Discussion: Design Framework
Discussion: Design Framework
Work Design Framework As the place and time of work becomes less distinguishable from other aspects of people’s lives, the concept of “jobs” is changing and being replaced by the concept of work. Prior to the Industrial Revolution, a job meant a discrete task of a short duration with a clear beginning and end.11 By the mid‐20th century, the concept of job had evolved into an ongoing, often unending stream of meaningful activities that allowed the worker to fulfill a distinct role. More recently, organizations are moving away from organization structures built around particular jobs to a setting in which a person’s work is defined in terms of what needs to be done.12 In many organizations, it is no longer appropriate for people to establish their turfs and narrowly define their jobs to address only specific functions. Yet, as jobs “disappear,” IT can enable employees to better perform their roles in tomorrow’s workplace; that is, IT can help employees function and collaborate in accomplishing work that more broadly encompasses all the tasks that need to be done.
In this chapter, a simple framework is used to assess how emerging technologies may affect work. As is suggested by the Information Systems Strategy Triangle (in Chapter 1), this framework links the organizational strategy with IS decisions. This framework is useful in designing characteristics of work by asking key questions and helping identify where IS can affect how the work is done.
Consider the following questions:
• What work will be performed? Understanding what tasks are needed to complete the process being done by the employee requires an assessment of specific desired outcomes, inputs, and transformation needed to turn inputs into outcomes. Many types of work are based upon recurring operations such as those found in manufacturing plants or service industries. The value chain helps in understanding the workflow for key tasks that are performed (i.e., purchasing, materials handling, manufacturing, customer service, repair). Increas- ingly, much work is done at a keyboard and involves managing knowledge, information, or data. Each type of work has a unique set of characteristics and tasks that needs to be supported by information technology.

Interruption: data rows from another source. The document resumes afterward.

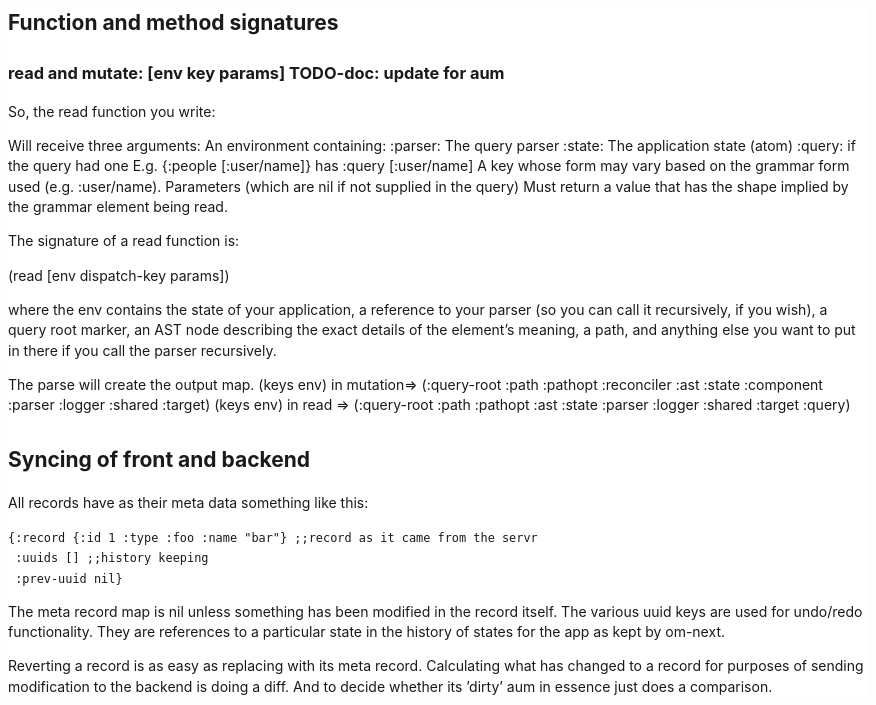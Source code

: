 
<a id="org307b698"></a>

## Function and method signatures


<a id="org71e20f5"></a>

### read and mutate: [env key params] TODO-doc: update for aum

So, the read function you write:

Will receive three arguments:
An environment containing:
:parser:   The query parser
:state:    The application state (atom)
:query:    if the query had one E.g. {:people [:user/name]} has :query [:user/name]
A key whose form may vary based on the grammar form used (e.g. :user/name).
Parameters (which are nil if not supplied in the query)
Must return a value that has the shape implied by the grammar element being read.

The signature of a read function is:

(read [env dispatch-key params])

where the env contains the state of your application, a reference to your parser (so you can call it recursively, if you wish), a query root marker, an AST node describing the exact details of the element&rsquo;s meaning, a path, and anything else you want to put in there if you call the parser recursively.

The parse will create the output map.
(keys env) in mutation=>
(:query-root :path :pathopt :reconciler :ast :state :component :parser :logger :shared :target)
(keys env) in read =>
(:query-root :path :pathopt :ast :state :parser :logger :shared :target :query)


<a id="orge7c215b"></a>

## Syncing of front and backend

All records have as their meta data something like this:

    {:record {:id 1 :type :foo :name "bar"} ;;record as it came from the servr
     :uuids [] ;;history keeping
     :prev-uuid nil}

The meta record map is nil unless something has been modified in the record
itself. The various uuid keys are used for undo/redo functionality. They are
references to a particular state in the history of states for the app as kept by
om-next.

Reverting a record is as easy as replacing with its meta record. Calculating
what has changed to a record for purposes of sending modification to the backend
is doing a diff. And to decide whether its &rsquo;dirty&rsquo; aum in essence just
does a comparison.
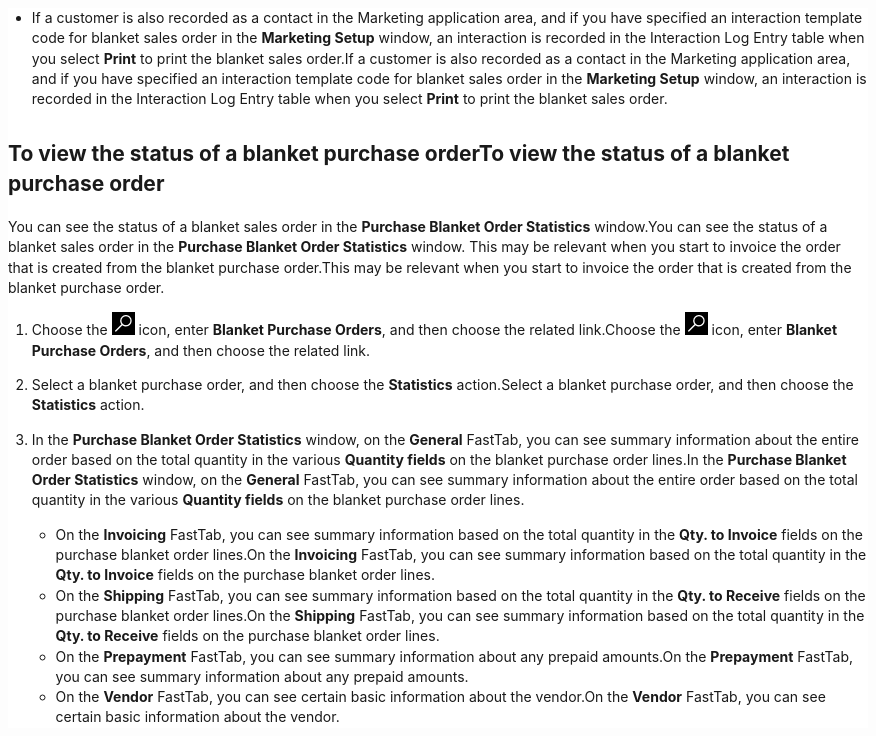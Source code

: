 - <span data-ttu-id="b6eab-142">If a customer is also recorded as a contact in the Marketing application area, and if you have specified an interaction template code for blanket sales order in the **Marketing Setup** window, an interaction is recorded in the Interaction Log Entry table when you select **Print** to print the blanket sales order.</span><span class="sxs-lookup"><span data-stu-id="b6eab-142">If a customer is also recorded as a contact in the Marketing application area, and if you have specified an interaction template code for blanket sales order in the **Marketing Setup** window, an interaction is recorded in the Interaction Log Entry table when you select **Print** to print the blanket sales order.</span></span>

## <a name="to-view-the-status-of-a-blanket-purchase-order"></a><span data-ttu-id="b6eab-143">To view the status of a blanket purchase order</span><span class="sxs-lookup"><span data-stu-id="b6eab-143">To view the status of a blanket purchase order</span></span>  
<span data-ttu-id="b6eab-144">You can see the status of a blanket sales order in the **Purchase Blanket Order Statistics** window.</span><span class="sxs-lookup"><span data-stu-id="b6eab-144">You can see the status of a blanket sales order in the **Purchase Blanket Order Statistics** window.</span></span> <span data-ttu-id="b6eab-145">This may be relevant when you start to invoice the order that is created from the blanket purchase order.</span><span class="sxs-lookup"><span data-stu-id="b6eab-145">This may be relevant when you start to invoice the order that is created from the blanket purchase order.</span></span>  

1.  <span data-ttu-id="b6eab-146">Choose the ![Search for Page or Report](media/ui-search/search_small.png "Search for Page or Report icon") icon, enter **Blanket Purchase Orders**, and then choose the related link.</span><span class="sxs-lookup"><span data-stu-id="b6eab-146">Choose the ![Search for Page or Report](media/ui-search/search_small.png "Search for Page or Report icon") icon, enter **Blanket Purchase Orders**, and then choose the related link.</span></span>  
2.  <span data-ttu-id="b6eab-147">Select a blanket purchase order, and then choose the **Statistics** action.</span><span class="sxs-lookup"><span data-stu-id="b6eab-147">Select a blanket purchase order, and then choose the **Statistics** action.</span></span>  
3.  <span data-ttu-id="b6eab-148">In the **Purchase Blanket Order Statistics** window, on the **General** FastTab, you can see summary information about the entire order based on the total quantity in the various **Quantity fields** on the blanket purchase order lines.</span><span class="sxs-lookup"><span data-stu-id="b6eab-148">In the **Purchase Blanket Order Statistics** window, on the **General** FastTab, you can see summary information about the entire order based on the total quantity in the various **Quantity fields** on the blanket purchase order lines.</span></span>  

    - <span data-ttu-id="b6eab-149">On the **Invoicing** FastTab, you can see summary information based on the total quantity in the **Qty. to Invoice** fields on the purchase blanket order lines.</span><span class="sxs-lookup"><span data-stu-id="b6eab-149">On the **Invoicing** FastTab, you can see summary information based on the total quantity in the **Qty. to Invoice** fields on the purchase blanket order lines.</span></span>  
    - <span data-ttu-id="b6eab-150">On the **Shipping** FastTab, you can see summary information based on the total quantity in the **Qty. to Receive** fields on the purchase blanket order lines.</span><span class="sxs-lookup"><span data-stu-id="b6eab-150">On the **Shipping** FastTab, you can see summary information based on the total quantity in the **Qty. to Receive** fields on the purchase blanket order lines.</span></span>  
    - <span data-ttu-id="b6eab-151">On the **Prepayment** FastTab, you can see summary information about any prepaid amounts.</span><span class="sxs-lookup"><span data-stu-id="b6eab-151">On the **Prepayment** FastTab, you can see summary information about any prepaid amounts.</span></span>  
    - <span data-ttu-id="b6eab-152">On the **Vendor** FastTab, you can see certain basic information about the vendor.</span><span class="sxs-lookup"><span data-stu-id="b6eab-152">On the **Vendor** FastTab, you can see certain basic information about the vendor.</span></span>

• Who is going to do the work? Sometimes the work can be automated. However, if a person is going to do the work, who should that person be? What skills are needed? From what part of the organization should that person come? If a team is going to do the work, many of these same questions need to be asked. However, they are asked within the context of the team: Who should be on the team? What skills do the team members need? What parts of the organization need to be represented by the team? Will the team members be dispersed?